Maintaining high code coverage is essential but often tedious — especially when you need to cover controllers, services, repositories, and edge cases individually. AI‑powered test generation can automate most of this work, cutting hours of manual effort (in some cases, up to 40–50% of testing time).

However, many enterprises — especially in finance, healthcare, or regulated industries — are not willing to share their codebase with third‑party LLM providers like OpenAI or Anthropic. Security policies, intellectual property concerns, and compliance requirements (e.g., GDPR, SOC2) often mandate that no data leaves the corporate network.

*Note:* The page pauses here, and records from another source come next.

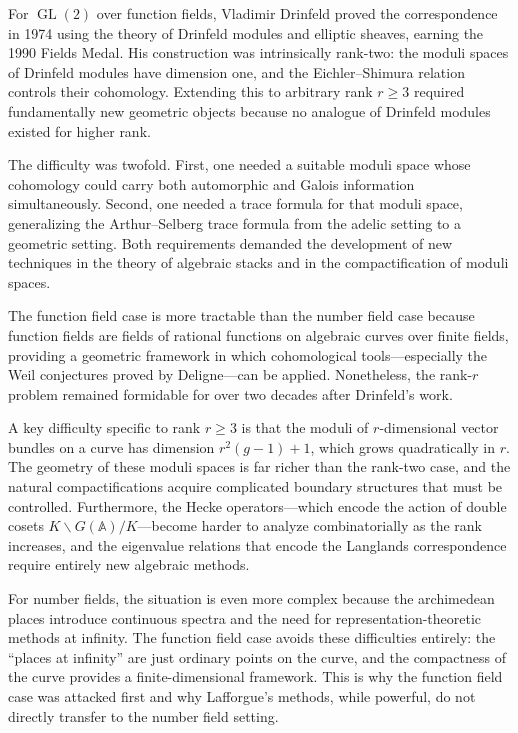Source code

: For $\operatorname{GL}(2)$ over function fields, Vladimir Drinfeld proved the correspondence in 1974 using the theory of Drinfeld modules and elliptic sheaves, earning the 1990 Fields Medal. His construction was intrinsically rank-two: the moduli spaces of Drinfeld modules have dimension one, and the Eichler--Shimura relation controls their cohomology. Extending this to arbitrary rank $r \ge 3$ required fundamentally new geometric objects because no analogue of Drinfeld modules existed for higher rank.

The difficulty was twofold. First, one needed a suitable moduli space whose cohomology could carry both automorphic and Galois information simultaneously. Second, one needed a trace formula for that moduli space, generalizing the Arthur--Selberg trace formula from the adelic setting to a geometric setting. Both requirements demanded the development of new techniques in the theory of algebraic stacks and in the compactification of moduli spaces.

The function field case is more tractable than the number field case because function fields are fields of rational functions on algebraic curves over finite fields, providing a geometric framework in which cohomological tools---especially the Weil conjectures proved by Deligne---can be applied. Nonetheless, the rank-$r$ problem remained formidable for over two decades after Drinfeld's work.

A key difficulty specific to rank $r \ge 3$ is that the moduli of $r$-dimensional vector bundles on a curve has dimension $r^2(g-1)+1$, which grows quadratically in $r$. The geometry of these moduli spaces is far richer than the rank-two case, and the natural compactifications acquire complicated boundary structures that must be controlled. Furthermore, the Hecke operators---which encode the action of double cosets $K \backslash G(\mathbb{A}) / K$---become harder to analyze combinatorially as the rank increases, and the eigenvalue relations that encode the Langlands correspondence require entirely new algebraic methods.

For number fields, the situation is even more complex because the archimedean places introduce continuous spectra and the need for representation-theoretic methods at infinity. The function field case avoids these difficulties entirely: the ``places at infinity'' are just ordinary points on the curve, and the compactness of the curve provides a finite-dimensional framework. This is why the function field case was attacked first and why Lafforgue's methods, while powerful, do not directly transfer to the number field setting.

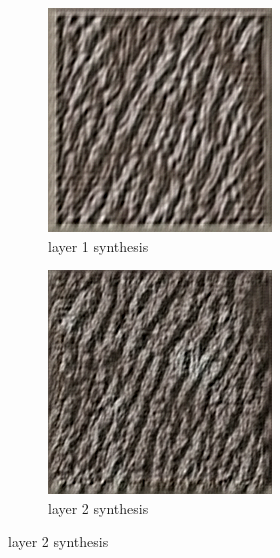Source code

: \documentclass[11pt, oneside]{article}   	%
\begin{document}
\begin{figure}[H]
    \centering
    \begin{subfigure}[b]{0.45\textwidth}
        \includegraphics[width=\textwidth]{figure/bark/layer_01_001}
        \caption{layer 1 synthesis}
    \end{subfigure}
    \begin{subfigure}[b]{0.45\textwidth}
        \includegraphics[width=\textwidth]{figure/bark/layer_02_001}
        \caption{layer 2 synthesis}
    \end{subfigure}
    

\end{figure}
\end{document}
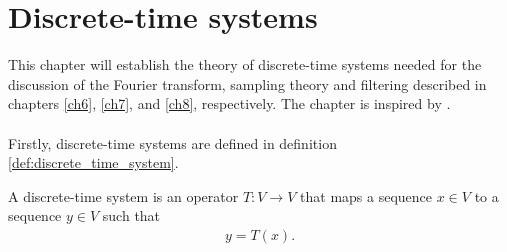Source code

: \chapter{Discrete-time systems}\label{discrete_time_systems} \label{ch4}
This chapter will establish the theory of discrete-time systems needed for the discussion of the Fourier transform, sampling theory and filtering described in chapters \ref{ch6}, \ref{ch7}, and \ref{ch8}, respectively. The chapter is inspired by \cite{page 195-, FSP}.
\\ \\
Firstly, discrete-time systems are defined in definition \ref{def:discrete_time_system}.

\begin{definition}\label{def:discrete_time_system}
A discrete-time system is an operator $T: V \to V$ that maps a sequence $x\in V$ to a sequence $y\in V$ such that
\begin{align}
y=T(x).
\end{align}
\end{definition}

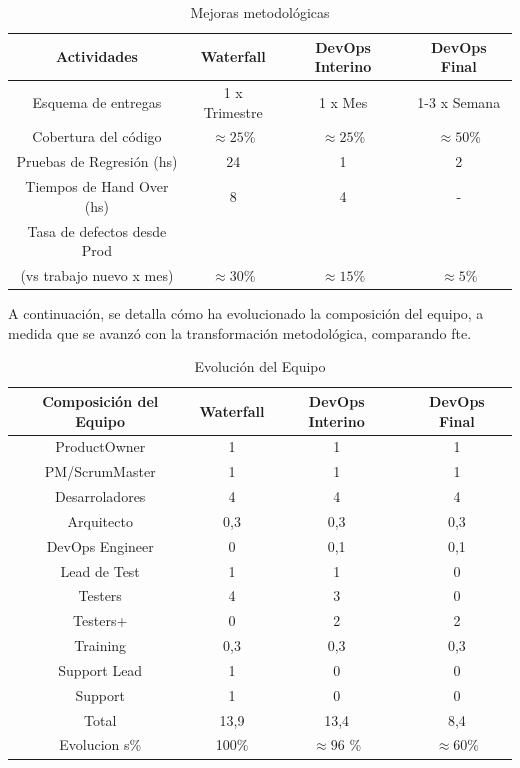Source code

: \begin{table} 
    \centering
    \begin{tabular}{|c|c|c|c|}\hline
        \textbf{Actividades}&  \textbf{Waterfall}&  \textbf{DevOps Interino}&  \textbf{DevOps Final}\\\hline
         Esquema de entregas&  1 x Trimestre &  1 x Mes & 1-3 x Semana  \\\hline
         Cobertura del código& $\approx 25$\% &  $\approx 25$\%&  $\approx 50$\%\\\hline
         Pruebas de Regresión (hs)&  24&  1&  2\\\hline
         Tiempos de Hand Over (hs)& 8&  4&  -\\\hline
         Tasa de defectos desde Prod\\ (vs trabajo nuevo x mes)&  $\approx 30$\%&  $\approx 15$\%&  $\approx 5$\%\\\hline
    \end{tabular}
    \caption{Mejoras metodológicas}
    \label{tab:water_to_devops_method}
\end{table}

A continuación, se detalla cómo ha evolucionado la composición del equipo, a medida que se avanzó con la transformación metodológica, comparando \gls{fte}.

\begin{table}
    \centering
    \begin{tabular}{|c|c|c|c|}\hline
        \textbf{Composición del Equipo}&  \textbf{Waterfall}&  \textbf{DevOps Interino}&  \textbf{DevOps Final}\\\hline
         ProductOwner&  1 &  1 & 1  \\\hline
         PM/ScrumMaster& 1 &  1&  1\\\hline
         Desarroladores&  4&  4&  4\\\hline
         Arquitecto& 0,3&  0,3&  0,3\\\hline
         DevOps Engineer& 0&  0,1&  0,1\\\hline
         Lead de Test& 1&  1&  0\\\hline
         Testers& 4&  3&  0\\\hline
         Testers+& 0&  2&  2\\\hline
         Training& 0,3&  0,3&  0,3\\\hline
         Support Lead& 1&  0&  0\\\hline
         Support& 1&  0&  0\\\hline
         Total & 13,9&  13,4&  8,4\\\hline         
         Evolucion s\% & 100\%& $\approx 96$ \% &  $\approx 60$\%\\\hline         
        \end{tabular}
    \caption{Evolución del Equipo}
    \label{tab:water_to_devops_team}
\end{table}
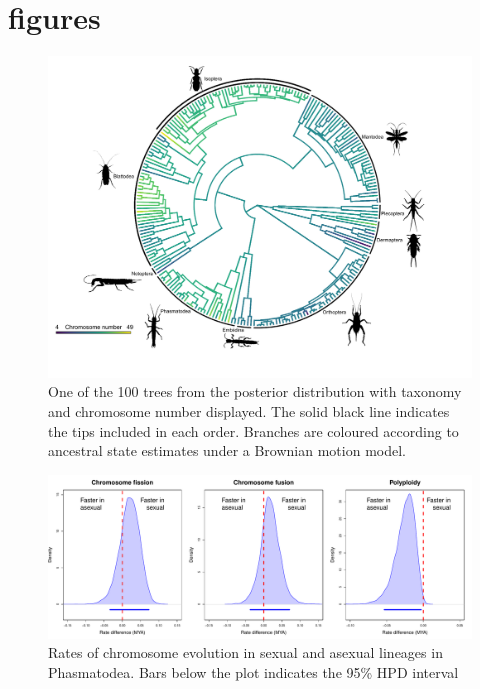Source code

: \section{figures}%

\begin{figure}[h]
\centering \includegraphics[width=1\textwidth]{figures/phylogenetic_tree.pdf}
\caption{
One of the 100 trees from the posterior distribution with taxonomy and chromosome number displayed. The solid black line indicates the tips included in each order. Branches are coloured according to ancestral state estimates under a Brownian motion model. 
}
\label{fig:phyloplot}
\end{figure}

\newpage
\begin{figure}
\centering \includegraphics[width=.7\textwidth]{figures/phasmatodea_sex_asex_plot.pdf}
\caption{Rates of chromosome evolution in sexual and asexual lineages in Phasmatodea. Bars below the plot indicates the 95\% HPD interval}
\label{fig:phas.plot}
\end{figure}

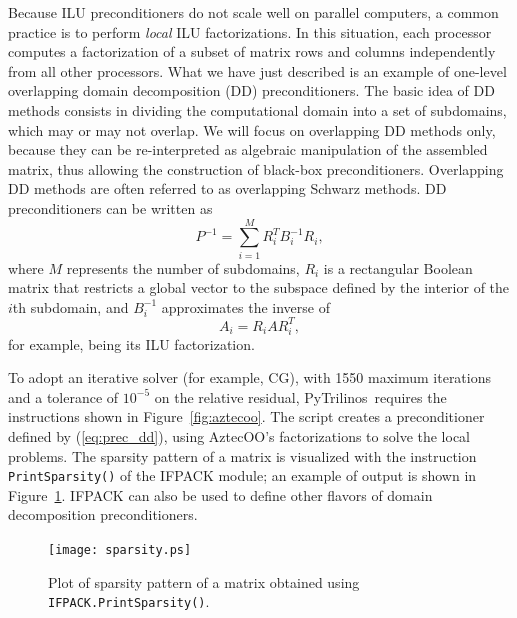 \documentclass[acmtocl]{acmtrans2m}
\newcommand{\PyTrilinos}{{PyTrilinos}}
\begin{document}
Because ILU preconditioners do not scale well on parallel computers, a
common practice is to perform {\em local} ILU factorizations.  In this
situation, each processor computes a factorization of a subset of
matrix rows and columns independently from all other processors.
What we have just described is an example of one-level overlapping
domain decomposition (DD) preconditioners.  The basic idea of DD
methods consists in dividing the computational domain into a set of
subdomains, which may or may not overlap. We will focus on overlapping
DD methods only, because they can be re-interpreted as algebraic
manipulation of the assembled matrix, thus allowing the construction
of black-box preconditioners. Overlapping DD methods are often
referred to as overlapping Schwarz methods. DD preconditioners can be
written as
\begin{equation}
  \label{eq:prec_dd}
  P^{-1} = \sum_{i=1}^M R_i^T B_i^{-1} R_i,
\end{equation}
where $M$ represents the number of subdomains, $R_i$ is a rectangular
Boolean matrix that restricts a global vector to the subspace defined
by the interior of the $i$th subdomain, and $B_i^{-1}$ approximates
the inverse of
\begin{equation}
  \label{eq:aztecoo_tilde_a}
  A_i = R_i A R_i^T,
\end{equation}
for example, being its ILU factorization.

\medskip

To adopt an iterative solver (for example, CG), with 1550 maximum
iterations and a tolerance of $10^{-5}$ on the relative residual,
\PyTrilinos\ requires the instructions shown in
Figure~\ref{fig:aztecoo}. The script creates a preconditioner defined by
(\ref{eq:prec_dd}), using AztecOO's factorizations to solve the local
problems. The sparsity pattern of a matrix is visualized with the
instruction \verb!PrintSparsity()! of the IFPACK module; an example of
output is shown in Figure~\ref{fig:sparsity}. IFPACK can also be used
to define other flavors of domain decomposition preconditioners.

\begin{figure}
  \begin{center}
    \texttt{[image: sparsity.ps]}
    \caption{Plot of sparsity pattern of a matrix obtained using
      {\tt IFPACK.PrintSparsity()}.}
    \label{fig:sparsity}
  \end{center}
\end{figure}
\end{document}
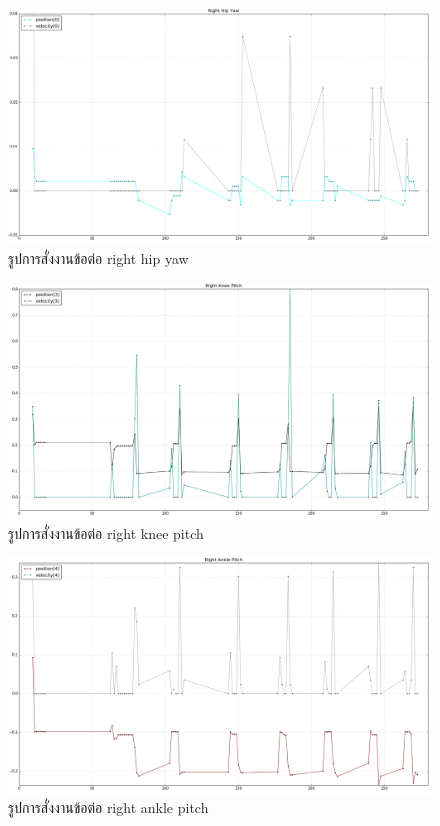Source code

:\begin{figure}[!ht]
  \centering
  \includegraphics[width=1.0\linewidth]{chapter4/images/right_hip_yaw.png}
  \caption{รูปการสั่งงานข้อต่อ right hip yaw}
  \label{fig:right_hip_yaw}
\end{figure}
\clearpage

\begin{figure}[!ht]
  \centering
  \includegraphics[width=1.0\linewidth]{chapter4/images/right_knee_pitch.png}
  \caption{รูปการสั่งงานข้อต่อ right knee pitch}
  \label{fig:right_knee_pitch}
\end{figure}

\begin{figure}[!ht]
  \centering
  \includegraphics[width=1.0\linewidth]{chapter4/images/right_ankle_pitch.png}
  \caption{รูปการสั่งงานข้อต่อ right ankle pitch}
  \label{fig:right_ankle_pitch}
\end{figure}
\clearpage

This has led to a clear industry trend: running local LLMs in‑house with full air‑gapped isolation. Teams are deploying models like Google’s Gemma 4b via Ollama, integrating them directly into IntelliJ IDEA using plugins such as Devoxx Genie, and keeping all code and inferences entirely within their own infrastructure — with no internet required and no recurring API costs.

In this three‑part series, I’ll show you exactly how to set this up for a Spring Boot application — from local LLM setup to enterprise‑grade Docker isolation.

Install Ollama + LLMs

My working machine is a MacBook, so we could use brew:

1
2
brew uninstall ollama
brew install --cask ollama

A reinstall ensures that the latest version will be installed, which is compatible with latest format of LLM models

Local LLMs for Java Development

ModelBest ForContext Window (Tokens)Recommended RAM (Q4)Key Strength / Why it fits Java
Qwen 2.5 Coder (7B)Code Generation & Logic128K~5.5 GBTop HumanEval score (76.0). Excellent at Java streams/logic.
Gemma 4 (e4b / 9B)General Java / Balanced128K~6–10 GBLow verbosity. Generates clean, standard Java code.
DeepSeek Coder V2 (16B)Complex Refactoring128K~10–12 GBHigh accuracy (83.5% HumanEval). Best for test generation.
Mistral Small 3 (7B)Real-time Autocomplete32K~5.5 GBVery fast (~50 t/s). Ideal for inline suggestions.
Phi-4-mini (3.8B)Low-resource machines16K~3.5 GBVery low RAM usage. Runs on 8GB laptops.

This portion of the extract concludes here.